(Stored entries)
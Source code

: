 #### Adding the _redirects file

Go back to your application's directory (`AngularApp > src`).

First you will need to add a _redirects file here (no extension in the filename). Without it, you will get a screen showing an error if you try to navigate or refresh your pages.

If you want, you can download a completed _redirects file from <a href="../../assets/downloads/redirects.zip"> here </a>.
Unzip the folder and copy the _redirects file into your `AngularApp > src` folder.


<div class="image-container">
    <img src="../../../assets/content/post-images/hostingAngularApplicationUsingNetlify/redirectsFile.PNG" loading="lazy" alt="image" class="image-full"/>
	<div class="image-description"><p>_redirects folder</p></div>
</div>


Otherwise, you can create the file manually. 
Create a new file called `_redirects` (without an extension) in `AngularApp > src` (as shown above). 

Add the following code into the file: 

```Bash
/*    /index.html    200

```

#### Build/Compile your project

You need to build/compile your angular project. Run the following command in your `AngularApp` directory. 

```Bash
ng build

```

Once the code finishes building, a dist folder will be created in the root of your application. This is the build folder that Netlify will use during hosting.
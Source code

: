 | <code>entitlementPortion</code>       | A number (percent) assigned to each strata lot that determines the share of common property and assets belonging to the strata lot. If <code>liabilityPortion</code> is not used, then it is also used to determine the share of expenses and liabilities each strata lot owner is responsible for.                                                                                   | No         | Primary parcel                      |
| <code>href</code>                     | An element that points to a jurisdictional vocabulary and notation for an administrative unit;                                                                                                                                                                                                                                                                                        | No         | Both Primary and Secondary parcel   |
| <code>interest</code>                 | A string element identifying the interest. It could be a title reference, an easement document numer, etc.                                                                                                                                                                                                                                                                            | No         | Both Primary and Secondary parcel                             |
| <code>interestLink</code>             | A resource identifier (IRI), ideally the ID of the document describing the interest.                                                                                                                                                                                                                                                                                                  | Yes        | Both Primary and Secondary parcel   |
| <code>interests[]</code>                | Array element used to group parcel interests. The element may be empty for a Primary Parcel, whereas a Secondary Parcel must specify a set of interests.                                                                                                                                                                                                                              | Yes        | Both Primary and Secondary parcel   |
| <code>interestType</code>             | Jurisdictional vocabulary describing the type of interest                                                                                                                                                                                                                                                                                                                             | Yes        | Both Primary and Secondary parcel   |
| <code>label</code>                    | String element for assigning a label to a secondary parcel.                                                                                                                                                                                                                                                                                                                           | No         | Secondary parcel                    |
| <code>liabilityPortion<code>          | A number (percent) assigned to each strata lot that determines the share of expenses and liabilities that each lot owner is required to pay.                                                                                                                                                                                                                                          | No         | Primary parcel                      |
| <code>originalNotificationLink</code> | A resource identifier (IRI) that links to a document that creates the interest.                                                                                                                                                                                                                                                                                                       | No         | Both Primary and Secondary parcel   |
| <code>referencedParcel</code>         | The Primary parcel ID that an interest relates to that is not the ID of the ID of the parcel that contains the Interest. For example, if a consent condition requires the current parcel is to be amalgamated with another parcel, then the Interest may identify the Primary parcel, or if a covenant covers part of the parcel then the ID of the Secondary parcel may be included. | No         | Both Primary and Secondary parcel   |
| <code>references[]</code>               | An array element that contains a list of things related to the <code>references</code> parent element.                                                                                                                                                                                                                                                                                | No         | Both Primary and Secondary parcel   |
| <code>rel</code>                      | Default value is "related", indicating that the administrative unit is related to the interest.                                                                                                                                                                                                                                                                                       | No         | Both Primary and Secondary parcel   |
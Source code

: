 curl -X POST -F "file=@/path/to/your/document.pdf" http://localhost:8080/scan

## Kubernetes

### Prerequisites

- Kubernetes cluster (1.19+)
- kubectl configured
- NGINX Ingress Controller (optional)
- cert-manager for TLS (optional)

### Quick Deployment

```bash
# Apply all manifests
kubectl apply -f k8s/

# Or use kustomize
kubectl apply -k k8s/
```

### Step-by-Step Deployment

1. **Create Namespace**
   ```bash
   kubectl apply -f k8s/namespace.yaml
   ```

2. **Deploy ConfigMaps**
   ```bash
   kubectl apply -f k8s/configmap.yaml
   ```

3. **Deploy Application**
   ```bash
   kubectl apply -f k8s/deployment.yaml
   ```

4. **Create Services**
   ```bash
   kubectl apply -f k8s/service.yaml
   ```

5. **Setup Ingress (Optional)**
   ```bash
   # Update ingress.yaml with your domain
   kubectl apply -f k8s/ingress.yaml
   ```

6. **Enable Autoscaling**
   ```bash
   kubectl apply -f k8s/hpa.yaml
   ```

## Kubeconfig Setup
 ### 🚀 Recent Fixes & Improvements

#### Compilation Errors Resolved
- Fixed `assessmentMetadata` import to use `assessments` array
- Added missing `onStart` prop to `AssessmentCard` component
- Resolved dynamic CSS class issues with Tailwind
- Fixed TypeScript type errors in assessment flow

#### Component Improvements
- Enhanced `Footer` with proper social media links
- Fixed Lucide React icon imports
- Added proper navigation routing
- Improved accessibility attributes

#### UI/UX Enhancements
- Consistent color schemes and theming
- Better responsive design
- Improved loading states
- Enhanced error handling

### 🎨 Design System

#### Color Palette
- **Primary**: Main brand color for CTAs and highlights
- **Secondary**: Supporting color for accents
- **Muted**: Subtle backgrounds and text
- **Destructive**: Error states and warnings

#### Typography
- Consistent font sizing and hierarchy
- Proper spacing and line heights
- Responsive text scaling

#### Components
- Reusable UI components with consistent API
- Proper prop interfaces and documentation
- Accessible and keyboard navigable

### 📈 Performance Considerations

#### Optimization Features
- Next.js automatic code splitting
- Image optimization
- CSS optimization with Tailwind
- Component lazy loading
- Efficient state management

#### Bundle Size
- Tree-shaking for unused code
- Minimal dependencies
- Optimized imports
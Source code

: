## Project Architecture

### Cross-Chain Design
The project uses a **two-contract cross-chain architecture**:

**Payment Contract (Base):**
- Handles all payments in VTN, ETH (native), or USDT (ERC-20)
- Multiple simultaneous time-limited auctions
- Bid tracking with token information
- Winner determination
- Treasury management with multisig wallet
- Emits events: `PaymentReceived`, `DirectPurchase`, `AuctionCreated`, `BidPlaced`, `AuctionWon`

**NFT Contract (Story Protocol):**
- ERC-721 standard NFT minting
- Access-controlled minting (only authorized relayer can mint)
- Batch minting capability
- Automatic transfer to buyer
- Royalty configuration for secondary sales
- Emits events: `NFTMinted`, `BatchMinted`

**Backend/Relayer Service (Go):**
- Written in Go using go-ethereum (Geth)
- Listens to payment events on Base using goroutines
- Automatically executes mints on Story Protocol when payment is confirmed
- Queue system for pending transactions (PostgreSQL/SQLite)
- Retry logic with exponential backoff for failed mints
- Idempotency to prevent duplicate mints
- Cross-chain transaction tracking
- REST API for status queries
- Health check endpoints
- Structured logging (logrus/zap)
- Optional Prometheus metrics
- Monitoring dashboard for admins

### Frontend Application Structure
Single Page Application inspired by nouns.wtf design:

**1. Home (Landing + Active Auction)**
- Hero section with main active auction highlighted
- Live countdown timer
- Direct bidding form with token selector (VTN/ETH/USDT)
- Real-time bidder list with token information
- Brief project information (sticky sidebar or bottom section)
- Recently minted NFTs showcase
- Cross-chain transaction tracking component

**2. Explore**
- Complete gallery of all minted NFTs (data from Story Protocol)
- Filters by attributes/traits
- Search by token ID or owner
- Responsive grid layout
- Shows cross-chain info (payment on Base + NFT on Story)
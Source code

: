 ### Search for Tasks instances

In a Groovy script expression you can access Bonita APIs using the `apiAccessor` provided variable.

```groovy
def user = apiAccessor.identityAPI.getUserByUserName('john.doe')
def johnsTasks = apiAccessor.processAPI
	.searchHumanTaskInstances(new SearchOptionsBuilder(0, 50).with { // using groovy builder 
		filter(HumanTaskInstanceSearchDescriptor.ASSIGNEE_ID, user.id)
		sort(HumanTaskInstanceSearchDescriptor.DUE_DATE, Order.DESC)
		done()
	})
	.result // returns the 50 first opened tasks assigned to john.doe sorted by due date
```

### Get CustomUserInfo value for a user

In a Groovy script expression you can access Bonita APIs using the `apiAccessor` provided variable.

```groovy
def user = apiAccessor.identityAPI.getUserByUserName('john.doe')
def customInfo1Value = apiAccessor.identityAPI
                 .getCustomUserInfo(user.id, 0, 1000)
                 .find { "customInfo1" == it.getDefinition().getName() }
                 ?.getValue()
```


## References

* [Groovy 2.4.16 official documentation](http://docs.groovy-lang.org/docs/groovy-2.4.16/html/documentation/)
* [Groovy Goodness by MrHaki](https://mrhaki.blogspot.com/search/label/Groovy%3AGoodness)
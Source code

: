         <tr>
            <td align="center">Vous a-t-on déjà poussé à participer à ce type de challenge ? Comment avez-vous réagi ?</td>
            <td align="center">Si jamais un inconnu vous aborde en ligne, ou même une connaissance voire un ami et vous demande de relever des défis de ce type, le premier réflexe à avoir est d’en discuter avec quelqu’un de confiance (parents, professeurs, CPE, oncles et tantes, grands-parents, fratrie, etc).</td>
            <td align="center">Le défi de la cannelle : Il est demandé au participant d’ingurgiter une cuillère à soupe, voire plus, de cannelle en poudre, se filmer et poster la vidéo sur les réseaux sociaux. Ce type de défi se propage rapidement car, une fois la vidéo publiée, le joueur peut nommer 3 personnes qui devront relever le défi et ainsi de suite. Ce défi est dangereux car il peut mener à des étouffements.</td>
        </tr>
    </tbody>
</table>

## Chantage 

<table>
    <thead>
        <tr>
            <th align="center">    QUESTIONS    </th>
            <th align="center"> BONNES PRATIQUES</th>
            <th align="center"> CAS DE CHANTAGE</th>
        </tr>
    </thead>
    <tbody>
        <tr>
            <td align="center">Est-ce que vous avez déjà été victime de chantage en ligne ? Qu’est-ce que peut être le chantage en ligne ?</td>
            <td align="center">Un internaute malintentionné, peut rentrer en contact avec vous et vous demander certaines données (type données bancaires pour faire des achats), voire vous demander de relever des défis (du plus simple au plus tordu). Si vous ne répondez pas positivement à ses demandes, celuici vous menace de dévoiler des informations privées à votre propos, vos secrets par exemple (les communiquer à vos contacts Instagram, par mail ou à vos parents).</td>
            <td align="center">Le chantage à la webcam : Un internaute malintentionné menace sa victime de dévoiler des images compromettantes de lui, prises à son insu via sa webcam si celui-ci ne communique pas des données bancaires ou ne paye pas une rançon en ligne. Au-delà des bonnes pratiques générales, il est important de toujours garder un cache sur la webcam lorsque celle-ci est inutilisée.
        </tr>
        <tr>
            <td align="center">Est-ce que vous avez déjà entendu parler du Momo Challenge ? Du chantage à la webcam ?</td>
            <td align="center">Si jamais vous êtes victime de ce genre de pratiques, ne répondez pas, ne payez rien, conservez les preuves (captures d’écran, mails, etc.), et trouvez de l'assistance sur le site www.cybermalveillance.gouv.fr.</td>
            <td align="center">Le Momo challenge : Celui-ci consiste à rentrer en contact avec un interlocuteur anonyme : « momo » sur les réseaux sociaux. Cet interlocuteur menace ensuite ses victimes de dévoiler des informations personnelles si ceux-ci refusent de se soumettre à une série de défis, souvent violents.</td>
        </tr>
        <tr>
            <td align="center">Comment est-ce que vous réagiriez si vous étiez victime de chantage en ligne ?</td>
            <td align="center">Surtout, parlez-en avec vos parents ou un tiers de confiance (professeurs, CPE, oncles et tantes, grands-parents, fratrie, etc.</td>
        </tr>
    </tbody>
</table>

> _Exercise prompt_: Nothing but an exact copy of the lines from the start of the entries through the line containing "If you want, you" belongs in the response.

> _Response to the task_:
Source code

: #### Adding the _redirects file

Go back to your application's directory (`AngularApp > src`).

First you will need to add a _redirects file here (no extension in the filename). Without it, you will get a screen showing an error if you try to navigate or refresh your pages.

If you want, you can download a completed _redirects file from <a href="../../assets/downloads/redirects.zip"> here </a>.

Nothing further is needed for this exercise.